Levanto el rostro y me doy cuenta de que él está mirando mis labios. De repente tengo nauseas.
—Disculpa —le digo y corro al baño para vomitar.
No estaba enferma físicamente, me doy cuenta. Es en realidad, que su cercanía y su mirada me han puesto así. De pronto he recordado esas horribles escenas que a veces toman más vida que nunca mientras duermo. Me he levantado en medio de la noche con las mismas ganas de vomitar, puedo volver a oler el perfume de Rogelio, el aliento a marihuana de Eduardo y el sudor de Alonso. Y estoy mareada y las arqueadas son más fuertes.
—Alondra, hija, ¿estás bien?
Ella cierra la puerta del baño y se queda conmigo todo el rato. Y más tarde me ayuda a lavarme el rostro. Más tranquila lavo mi boca.
Al salir del cuarto de baño me encuentro con que Fernando está ocupando ahora mi lugar. Rogelio tiene de nuevo el ceño fruncido.
—¡Bueno, yo creo que ha sido un día muy pesado, mi querida Alondra! Así que Luis y yo te dejaremos descansar.
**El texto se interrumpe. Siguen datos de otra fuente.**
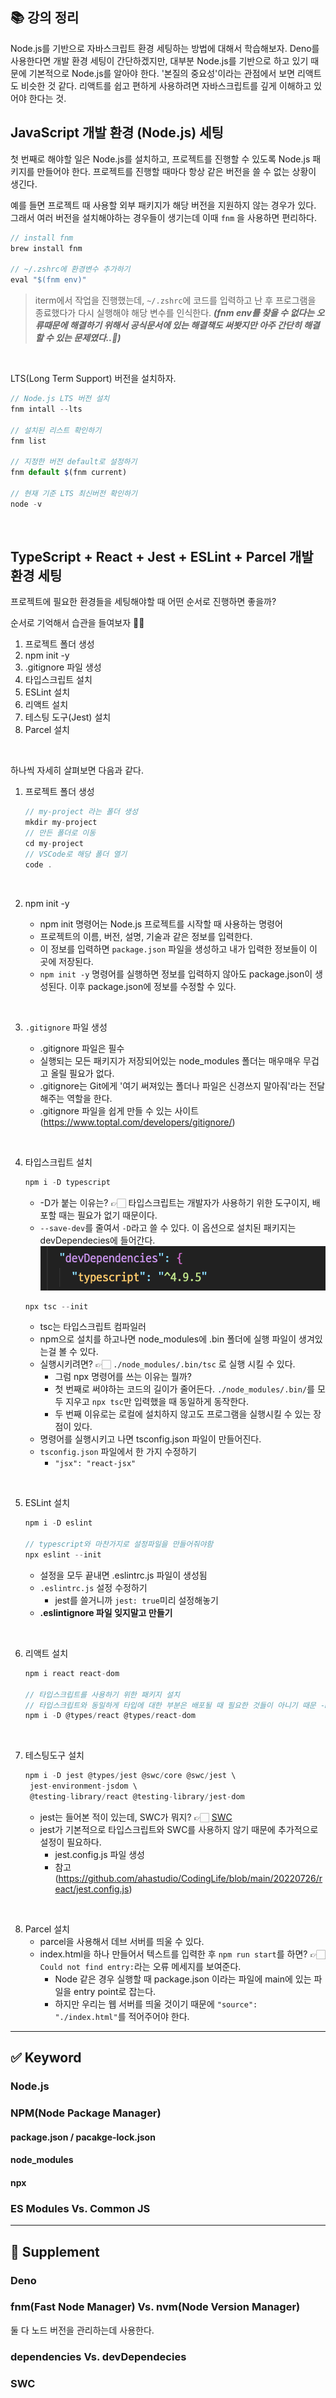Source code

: ## 📚 강의 정리

Node.js를 기반으로 자바스크립트 환경 세팅하는 방법에 대해서 학습해보자.
Deno를 사용한다면 개발 환경 세팅이 간단하겠지만, 대부분 Node.js를 기반으로 하고 있기 때문에 기본적으로 Node.js를 알아야 한다.
'본질의 중요성'이라는 관점에서 보면 리액트도 비슷한 것 같다. 리액트를 쉽고 편하게 사용하려면 자바스크립트를 깊게 이해하고 있어야 한다는 것.

## JavaScript 개발 환경 (Node.js) 세팅

첫 번째로 해야할 일은 Node.js를 설치하고, 프로젝트를 진행할 수 있도록 Node.js 패키지를 만들어야 한다.
프로젝트를 진행할 때마다 항상 같은 버전을 쓸 수 없는 상황이 생긴다.

예를 들면 프로젝트 때 사용할 외부 패키지가 해당 버전을 지원하지 않는 경우가 있다. 그래서 여러 버전을 설치해야하는 경우들이 생기는데 이때 `fnm` 을 사용하면 편리하다.

```jsx
// install fnm
brew install fnm

// ~/.zshrc에 환경변수 추가하기
eval "$(fnm env)"
```

> iterm에서 작업을 진행했는데, `~/.zshrc`에 코드를 입력하고 난 후 프로그램을 종료했다가 다시 실행해야 해당 변수를 인식한다. **_(fnm env를 찾을 수 없다는 오류때문에 해결하기 위해서 공식문서에 있는 해결책도 써봣지만 아주 간단히 해결할 수 있는 문제였다..🥲)_**

<br>

LTS(Long Term Support) 버전을 설치하자.

```jsx
// Node.js LTS 버전 설치
fnm intall --lts

// 설치된 리스트 확인하기
fnm list

// 지정한 버전 default로 설정하기
fnm default $(fnm current)

// 현재 기준 LTS 최신버전 확인하기
node -v
```

<br>

## TypeScript + React + Jest + ESLint + Parcel 개발 환경 세팅

프로젝트에 필요한 환경들을 세팅해야할 때 어떤 순서로 진행하면 좋을까?

순서로 기억해서 습관을 들여보자 👏🏻

1. 프로젝트 폴더 생성
2. npm init -y
3. .gitignore 파일 생성
4. 타입스크립트 설치
5. ESLint 설치
6. 리액트 설치
7. 테스팅 도구(Jest) 설치
8. Parcel 설치

<br>

하나씩 자세히 살펴보면 다음과 같다.

1. 프로젝트 폴더 생성

   ```jsx
   // my-project 라는 폴더 생성
   mkdir my-project
   // 만든 폴더로 이동
   cd my-project
   // VSCode로 해당 폴더 열기
   code .
   ```

   <br>

2. npm init -y

   - npm init 명령어는 Node.js 프로젝트를 시작할 때 사용하는 명령어
   - 프로젝트의 이름, 버전, 설명, 기술과 같은 정보를 입력한다.
   - 이 정보를 입력하면 `package.json` 파일을 생성하고 내가 입력한 정보들이 이 곳에 저장된다.
   - `npm init -y` 명령어를 실행하면 정보를 입력하지 않아도 package.json이 생성된다. 이후 package.json에 정보를 수정할 수 있다.

<br>

3. `.gitignore` 파일 생성

   - .gitignore 파일은 필수
   - 실행되는 모든 패키지가 저장되어있는 node_modules 폴더는 매우매우 무겁고 올릴 필요가 없다.
   - .gitignore는 Git에게 '여기 써져있는 폴더나 파일은 신경쓰지 말아줘'라는 전달해주는 역할을 한다.
   - .gitignore 파일을 쉽게 만들 수 있는 사이트(https://www.toptal.com/developers/gitignore/)

<br>

4. 타입스크립트 설치

   ```jsx
   npm i -D typescript
   ```

   - -D가 붙는 이유는? 👉🏻 타입스크립트는 개발자가 사용하기 위한 도구이지, 배포할 때는 필요가 없기 때문이다.
   - `--save-dev`를 줄여서 `-D`라고 쓸 수 있다. 이 옵션으로 설치된 패키지는 devDependecies에 들어간다.
     ![](./images/2023-03-07-15-09-43.png)

   ```jsx
   npx tsc --init
   ```

   - tsc는 타입스크립트 컴파일러
   - npm으로 설치를 하고나면 node_modules에 .bin 폴더에 실행 파일이 생겨있는걸 볼 수 있다.
   - 실행시키려면? 👉🏻 `./node_modules/.bin/tsc` 로 실행 시킬 수 있다.
     - 그럼 npx 명령어를 쓰는 이유는 뭘까?
     - 첫 번째로 써야하는 코드의 길이가 줄어든다. `./node_modules/.bin/`를 모두 지우고 `npx tsc`만 입력했을 때 동일하게 동작한다.
     - 두 번째 이유로는 로컬에 설치하지 않고도 프로그램을 실행시킬 수 있는 장점이 있다.
   - 명령어를 실행시키고 나면 tsconfig.json 파일이 만들어진다.
   - `tsconfig.json` 파일에서 한 가지 수정하기
     - `"jsx": "react-jsx"`

<br>

5. ESLint 설치

   ```jsx
   npm i -D eslint

   // typescript와 마찬가지로 설정파일을 만들어줘야함
   npx eslint --init
   ```

   - 설정을 모두 끝내면 .eslintrc.js 파일이 생성됨
   - `.eslintrc.js` 설정 수정하기
     - jest를 쓸거니까 `jest: true`미리 설정해놓기
   - **.eslintignore 파일 잊지말고 만들기**

<br>

6. 리액트 설치

   ```jsx
   npm i react react-dom

   // 타입스크립트를 사용하기 위한 패키지 설치
   // 타입스크립트와 동일하게 타입에 대한 부분은 배포될 때 필요한 것들이 아니기 때문 -D 옵션을 사용해 설치한다.
   npm i -D @types/react @types/react-dom
   ```

<br>

7. 테스팅도구 설치

   ```jsx
   npm i -D jest @types/jest @swc/core @swc/jest \
    jest-environment-jsdom \
    @testing-library/react @testing-library/jest-dom
   ```

   - jest는 들어본 적이 있는데, SWC가 뭐지? 👉🏻 [SWC](#swc)
   - jest가 기본적으로 타입스크립트와 SWC를 사용하지 않기 때문에 추가적으로 설정이 필요하다.
     - jest.config.js 파일 생성
     - 참고(https://github.com/ahastudio/CodingLife/blob/main/20220726/react/jest.config.js)

<br>

8. Parcel 설치
   - parcel을 사용해서 데브 서버를 띄울 수 있다.
   - index.html을 하나 만들어서 텍스트를 입력한 후 `npm run start`를 하면? 👉🏻 `Could not find entry:`라는 오류 메세지를 보여준다.
     - Node 같은 경우 실행할 때 package.json 이라는 파일에 main에 있는 파일을 entry point로 잡는다.
     - 하지만 우리는 웹 서버를 띄울 것이기 때문에 `"source": "./index.html"`를 적어주어야 한다.

---

## ✅ Keyword

### Node.js

### NPM(Node Package Manager)

#### package.json / pacakge-lock.json

#### node_modules

#### npx

### ES Modules Vs. Common JS

---

## 🐋 Supplement

### Deno

### fnm(Fast Node Manager) Vs. nvm(Node Version Manager)

둘 다 노드 버전을 관리하는데 사용한다.

### dependencies Vs. devDependecies

### SWC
Ambos se ponen en pie, Fernando se acerca y me da un beso en la coronilla. No pasa nada, no siento nada. Sin embargo, cuando Luis se acerca siento que mi cuerpo se encoje por unos segundos antes de que él me abrace. No respondo el abrazo.
—Disculpa, no me gusta que me abracen —le digo.
—¡Ah! Lo siento. —dice con tristeza pues a Fernando que siempre está abrazándome no le he dicho lo mismo.
—Eso es lo bueno de ser gay, las niñas no se sienten amenazadas cuando las abrazo —dice Fernando y golpea el hombro de Luis. Es clara la burla por mi desprecio a sus formas cariñosas para conmigo.
Ambos abandonan el departamento entre risas y una medio discusión acerca de cómo las chicas corríamos más peligro con Fernando que con Luis. Mi madre los acompaña hasta la salida en la planta baja. Mientras que feliz por al fin estar sola, me voy a la cama.
El fin de semana pasa sin incidentes, ni visitas no deseadas. Estoy tranquila recapitulando mi vida. Como había dicho antes. De nada sirve ocultar mi enfermedad, todo lo contrario, creo que genera más problemas que si la gente supiera la verdad. Se quedarían a mi lado los que realmente quieran y se irían los que en realidad no son mis amigos.
También me doy cuenta de algo, ya no quiero seguir mirando las cuatro paredes de mi habitación, ya no quiero seguir pensando en lo que puede o no haber sido mi vida antes de y sin Rogelio. Así que, pienso en volver a la escuela, conseguir un empleo e intentar dejarme llevar por la marea en lugar de luchar en contra de ella.
El lunes por la mañana mi hermana y yo llegamos más temprano a la escuela. Hablo con cada uno de mis profesores y les entrego los justificantes médicos, negocio con ellos cómo deberían calificarme ese parcial.
Los chicos han actuado de forma normal, no mencionan ni insinúan mi condición. Eso es bueno. Luis ha estado estudiando para el examen de historia, sigue luchando por mantener su promedio más alto. Por lo que casi no me ha dirigido la palabra.
Cuando tenemos una hora libre, vamos a la cafetería de la escuela y allí me encuentro con larguirucho. No me había dado cuenta de que me había grabado su rostro tan bien, que puedo encontrarlo en medio de la multitud de chicos intentando comprar algo para el desayuno. Cuando su mirada se cruza con la mía me doy cuenta de que yo también he quedado grabada en su mente.
Él pasa a la multitud haciéndolas a un lado sin problema alguno, y llega hasta mi en un santiamén.
—¡Alondra! —me saluda con su entusiasmo tan característico.
—Amm… hola —le respondo con ese simple saludo algo cohibido e inseguro.
—Tenía mucho que no te veía. —Sí, desde que cayó dormido a un lado de la tina de cervezas—. Primero creí que eras producto de mi imaginación de ese día, ya sabes… el alcohol. Luego me di cuenta de que todos hablaban de la chica de los sellos que no los dejó beber todo lo que querían y supe de inmediato de que eras real.
Yo sonrío.
—Bueno, como ves soy muy real.
Le digo y él me sonríe. De repente alguien pasa a mi lado empujando ligeramente mi hombro. Es Luis.